As a guide, here are 11 preliminary and essential steps to have in mind to carry out the constitution of a business recovery plan for your company:

  1. Perform an audit of all the risks of possible failures on the information system and identify the probable causes: hardware failure, software failure, cyberattack, power cuts, fire, natural disaster, human error, etc.
  2. Detect and assess each risk to identify business applications that will not be able to operate in degraded mode. It is therefore necessary to understand and measure the fault tolerance of the entire information system.
  3. Define the criticality of the application environments and the backup and replication as well as restoration needs that must apply. The RTO (Recovery Time Objective) and RPO (Recovery Point Objective) must be defined here.
  4. Provide automatic backups at a frequency corresponding to the needs of the organization.
  5. Do “Crisis Management”, that is to say assign roles and tasks to specific people who will be responsible for intervening when the time comes. In other words, you have to organize and mobilize your teams to act effectively during the disaster.
  6. Define priorities and a cost of resumption of activity: evaluate the thresholds of unavailability of services and prioritize them in order to define the cost of putting the infrastructure back into service. Depending on the case, the resumption of activity must be able to be carried out in less than a minute. The necessary implementation of synchronous environments will then quickly increase costs, for example.
  7. Define the choice of backup and recovery equipment as well as the budget that will be devoted to it. You should know that the simple duplication of the existing equipment on a remote site may not be sufficient depending on the case. The choice of material is therefore important if we want it to be able to bear the burden of putting it back into service.
  8. Regularly test the disaster recovery plan: although the cost of an IT PRA test is substantial, it is imperative to regularly assess its reliability at least twice a year.
  9. Change the business recovery plan according to the changes made to the information system : the IS of a company constantly evolving, it is essential to pass these changes on to the IT PRA initially built in order to ensure its reliability.
  10. Document the PRA precisely: it is necessary to encourage feedback from the actors who guarantee the reliability of the PRA by documenting it precisely.

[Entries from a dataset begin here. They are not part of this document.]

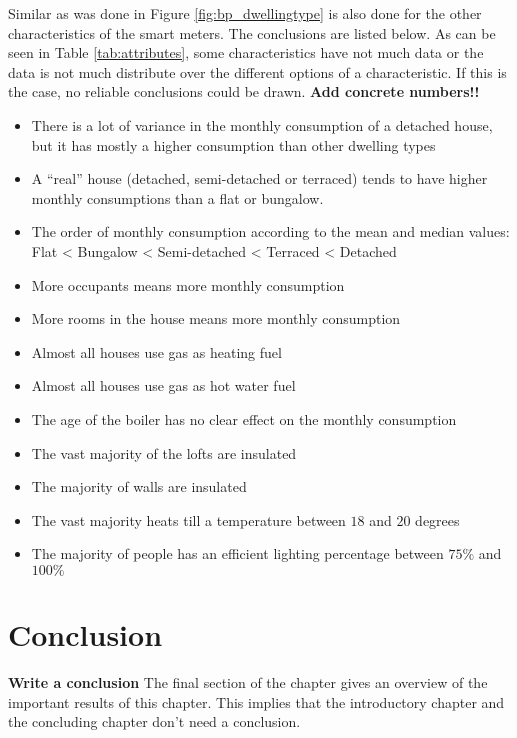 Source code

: Similar as was done in Figure \ref{fig:bp_dwellingtype} is also done for the other characteristics of the smart meters. The conclusions are listed below. As can be seen in Table \ref{tab:attributes}, some characteristics have not much data or the data is not much distribute over the different options of a characteristic. If this is the case, no reliable conclusions could be drawn. \textbf{Add concrete numbers!!}

\begin{itemize}
	\item There is a lot of variance in the monthly consumption of a detached house, but it has mostly a higher consumption than other dwelling types
	\item A ``real'' house (detached, semi-detached or terraced) tends to have higher monthly consumptions than a flat or bungalow.  
	\item The order of monthly consumption according to the mean and median values: Flat < Bungalow < Semi-detached < Terraced < Detached
	\item More occupants means more monthly consumption
	\item More rooms in the house means more monthly consumption
	\item Almost all houses use gas as heating fuel
	\item Almost all houses use gas as hot water fuel
	\item The age of the boiler has no clear effect on the monthly consumption
	\item The vast majority of the lofts are insulated
	\item The majority of walls are insulated
	\item The vast majority heats till a temperature between $ 18 $ and $ 20  $ degrees
	\item The majority of people has an efficient lighting percentage between $ 75\% $ and $ 100\% $
	
\end{itemize}



\section{Conclusion}
\textbf{Write a conclusion}
The final section of the chapter gives an overview of the important results
of this chapter. This implies that the introductory chapter and the
concluding chapter don't need a conclusion.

The sharing of knowledge of the IS will directly impact the performance of an IT PRA. Thus, the test phases or the reports of failures must be systematically documented, which is generally not often the case.
  11. Take into account the regulatory constraints to which certain types of organizations must comply in the execution of their activities.

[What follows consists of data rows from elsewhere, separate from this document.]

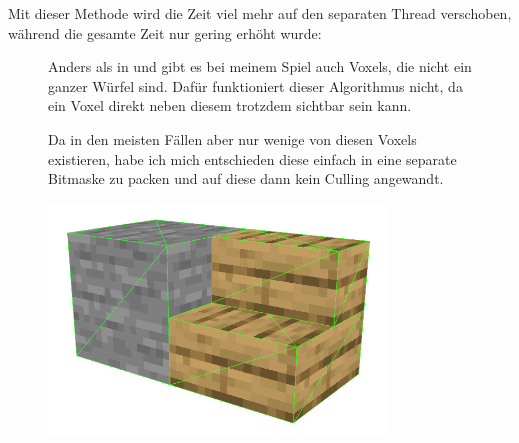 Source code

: Mit dieser Methode wird die Zeit viel mehr auf den
separaten Thread verschoben, während die gesamte
Zeit nur gering erhöht wurde:

\vspace{0.3cm}



\begin{figure}[ht]
	\begin{minipage}[c]{0.63\textwidth}
Anders als in \cite{yt_bin_greedy_mesher} und
\cite{gh_bin_greedy_mesher} gibt es bei meinem
Spiel auch Voxels, die nicht ein ganzer Würfel
sind. Dafür funktioniert dieser Algorithmus nicht,
da ein Voxel direkt neben diesem trotzdem sichtbar
sein kann.

Da in den meisten Fällen aber nur wenige von diesen
 Voxels existieren, habe ich mich
entschieden diese einfach in eine separate Bitmaske
zu packen und auf diese dann kein Culling angewandt.
	\end{minipage}
	\begin{minipage}[c]{0.35\textwidth}
		\begin{center}
\includegraphics[width=0.8\textwidth]{../assets/culling/stair_next_to_stone.png}
		\end{center}
	\end{minipage}\hfill
\end{figure}

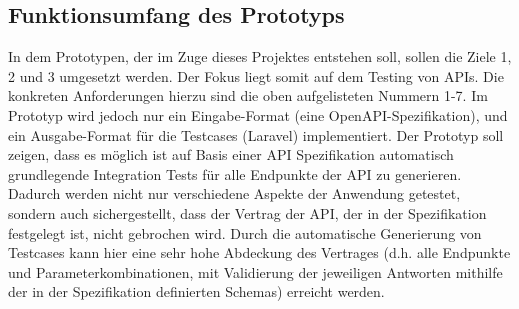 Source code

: \subsection{Funktionsumfang des Prototyps}

In dem Prototypen, der im Zuge dieses Projektes entstehen soll, sollen die Ziele 1, 2 und 3 umgesetzt werden. Der Fokus liegt somit auf dem Testing von APIs. Die konkreten Anforderungen hierzu sind die oben aufgelisteten Nummern 1-7. Im Prototyp wird jedoch nur ein Eingabe-Format (eine OpenAPI-Spezifikation), und ein Ausgabe-Format für die Testcases (Laravel) implementiert. Der Prototyp soll zeigen, dass es möglich ist auf Basis einer API Spezifikation automatisch grundlegende Integration Tests für alle Endpunkte der API zu generieren. Dadurch werden nicht nur verschiedene Aspekte der Anwendung getestet, sondern auch sichergestellt, dass der Vertrag der API, der in der Spezifikation festgelegt ist, nicht gebrochen wird. Durch die automatische Generierung von Testcases kann hier eine sehr hohe Abdeckung des Vertrages (d.h. alle Endpunkte und Parameterkombinationen, mit Validierung der jeweiligen Antworten mithilfe der in der Spezifikation definierten Schemas) erreicht werden.\\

Launch your IT PRA What criteria should be retained for maintaining a reliable and efficient business recovery plan in your company?

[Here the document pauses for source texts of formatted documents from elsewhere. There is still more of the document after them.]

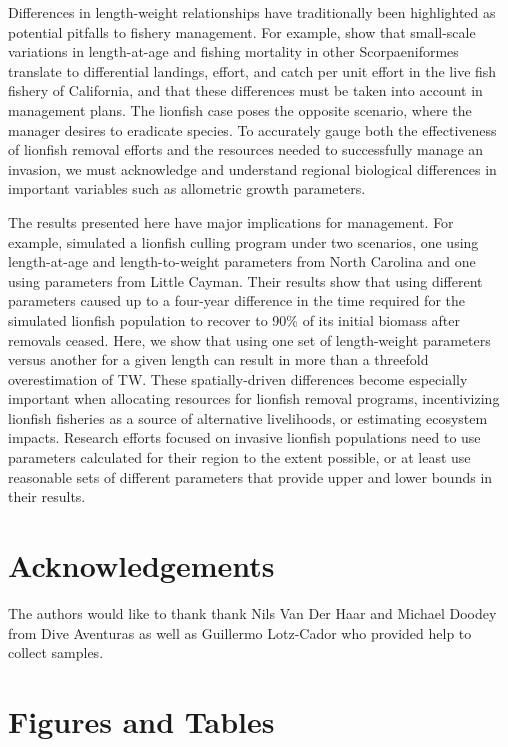 \documentclass[12pt,]{article}
\theoremstyle{definition}
\theoremstyle{definition}
\theoremstyle{definition}
\theoremstyle{remark}
\begin{document}
Differences in length-weight relationships have traditionally been
highlighted as potential pitfalls to fishery management. For example,
\citet{wilson_2012} show that small-scale variations in length-at-age
and fishing mortality in other Scorpaeniformes translate to differential
landings, effort, and catch per unit effort in the live fish fishery of
California, and that these differences must be taken into account in
management plans. The lionfish case poses the opposite scenario, where
the manager desires to eradicate species. To accurately gauge both the
effectiveness of lionfish removal efforts and the resources needed to
successfully manage an invasion, we must acknowledge and understand
regional biological differences in important variables such as
allometric growth parameters.

The results presented here have major implications for management. For
example, \citet{edwards_2014} simulated a lionfish culling program under
two scenarios, one using length-at-age and length-to-weight parameters
from North Carolina and one using parameters from Little Cayman. Their
results show that using different parameters caused up to a four-year
difference in the time required for the simulated lionfish population to
recover to 90\% of its initial biomass after removals ceased. Here, we
show that using one set of length-weight parameters versus another for a
given length can result in more than a threefold overestimation of TW.
These spatially-driven differences become especially important when
allocating resources for lionfish removal programs, incentivizing
lionfish fisheries as a source of alternative livelihoods, or estimating
ecosystem impacts. Research efforts focused on invasive lionfish
populations need to use parameters calculated for their region to the
extent possible, or at least use reasonable sets of different parameters
that provide upper and lower bounds in their results.

\section{Acknowledgements}\label{acknowledgements}

The authors would like to thank thank Nils Van Der Haar and Michael
Doodey from Dive Aventuras as well as Guillermo Lotz-Cador who provided
help to collect samples.



\section{Figures and Tables}\label{figures-and-tables}
\end{document}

Each company advances differently in its strategy for safeguarding and protecting its digital data. Some already have a PRA associated with a PCA; others have initiated preliminary procedures with specialized service providers or are simply evaluating the relevance of a PRA / PCA for their organization.

Among these stages of advancement around an IT PRA project, certain questions must be raised upstream:

• What scope can a service provider cover in carrying out an IT PRA? • What elements must be taken care of by the service provider and recorded in the disaster recovery plan contract? • In the event of a breakdown, what are the guarantees of recovering its services, its data and under what timeframe? • How will the service provider be able to detect possible future risks and how will he react to alerting the company?

Whether we are talking about a disaster recovery plan on site or in a data center, the transparency of information and the nature of the communications between the service provider and the company are essential to the conduct of a successful PRA. The quality of the disaster recovery plan will also be based on the ability of a technical team to regularly question the reliability of its infrastructure throughout the duration of the contract.